Last Updated July 31, 2025 6:43 pm.
New national research from Thomas Reuters suggests Manitoba has one of the highest rates of missing Indigenous women linked to trafficking in Canada.
That’s why grassroots organizations are filling the gap by going straight into communities and helping people on the ground, in real time.
“We are out there knocking on doors and looking for answers,” said Melissa Robinson, the co-founder Morgan’s Warriors.
“If we weren’t out there doing what we’re doing, then who’s going to do that work?”

Robinson has seen many people fall through the gaps. That’s why her group is reaching out directly to people who need help.
“We’ve been able to remove … women from unsafe situations and take them somewhere where they can be safe,” she said.
“We’ve helped with getting them home up north on flights by contacting their chiefs. We’ve helped with rehab, helping families that are missing their loved ones, helping with search parties for that as well.”

Manitoba represents one of the biggest hotspots in Canada for Missing and Murdered Indigenous Women, Girls and 2Spirit people, with Winnipeg representing 14 per cent of the 185 disappearances the study identified from 2010 to April 2024.
Joseph Munro, who partners with Morgan’s Warriors and is the founder of First Nations Indigenous Warriors, says it’s important for people to have a safe place to land with familiar faces.
“I’m just trying to bring change to what a hurting community needs. One person at a time is the way we started,” said Munro.
“That’s their hard work, is being out in the community, doing that work.”
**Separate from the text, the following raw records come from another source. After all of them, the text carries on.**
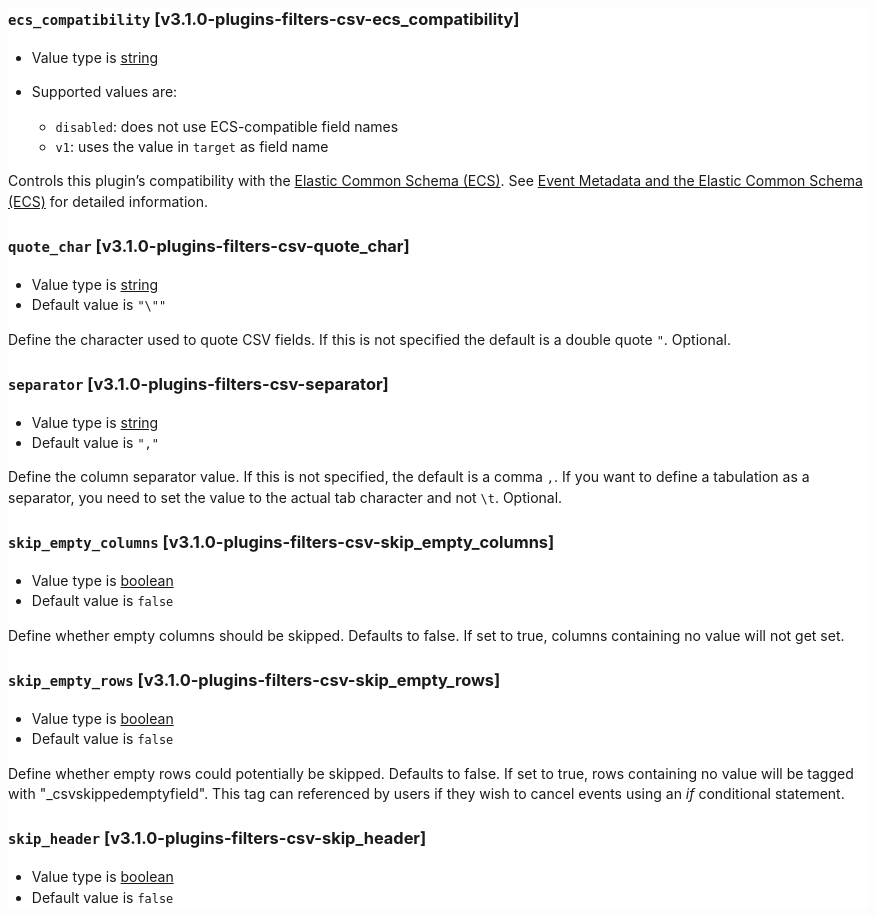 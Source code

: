 ### `ecs_compatibility` [v3.1.0-plugins-filters-csv-ecs_compatibility]

* Value type is [string](/lsr/value-types.md#string)

* Supported values are:

  * `disabled`: does not use ECS-compatible field names
  * `v1`: uses the value in `target` as field name

Controls this plugin’s compatibility with the [Elastic Common Schema (ECS)](https://www.elastic.co/guide/en/ecs/current). See [Event Metadata and the Elastic Common Schema (ECS)](v3-1-0-plugins-filters-csv.md#v3.1.0-plugins-filters-csv-ecs_metadata) for detailed information.

### `quote_char` [v3.1.0-plugins-filters-csv-quote_char]

* Value type is [string](/lsr/value-types.md#string)
* Default value is `"\""`

Define the character used to quote CSV fields. If this is not specified the default is a double quote `"`. Optional.

### `separator` [v3.1.0-plugins-filters-csv-separator]

* Value type is [string](/lsr/value-types.md#string)
* Default value is `","`

Define the column separator value. If this is not specified, the default is a comma `,`. If you want to define a tabulation as a separator, you need to set the value to the actual tab character and not `\t`. Optional.

### `skip_empty_columns` [v3.1.0-plugins-filters-csv-skip_empty_columns]

* Value type is [boolean](/lsr/value-types.md#boolean)
* Default value is `false`

Define whether empty columns should be skipped. Defaults to false. If set to true, columns containing no value will not get set.

### `skip_empty_rows` [v3.1.0-plugins-filters-csv-skip_empty_rows]

* Value type is [boolean](/lsr/value-types.md#boolean)
* Default value is `false`

Define whether empty rows could potentially be skipped. Defaults to false. If set to true, rows containing no value will be tagged with "\_csvskippedemptyfield". This tag can referenced by users if they wish to cancel events using an *if* conditional statement.

### `skip_header` [v3.1.0-plugins-filters-csv-skip_header]

* Value type is [boolean](/lsr/value-types.md#boolean)
* Default value is `false`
As Morgan’s Warriors marks their first-year milestone, Robinson says the group has big plans in the works: a shelter for women.
“We need someone where our women can go to rest. Lay their head, and not worry about being preyed upon,” she said.
Robinson told CityNews an organization interested in providing space for the potential shelter, and she’s meeting with them this week.
“That’s my medicine. And I say it all the time, I express it to our group, what it means to me to be out there with everyone. Helping is healing,” Robinson said.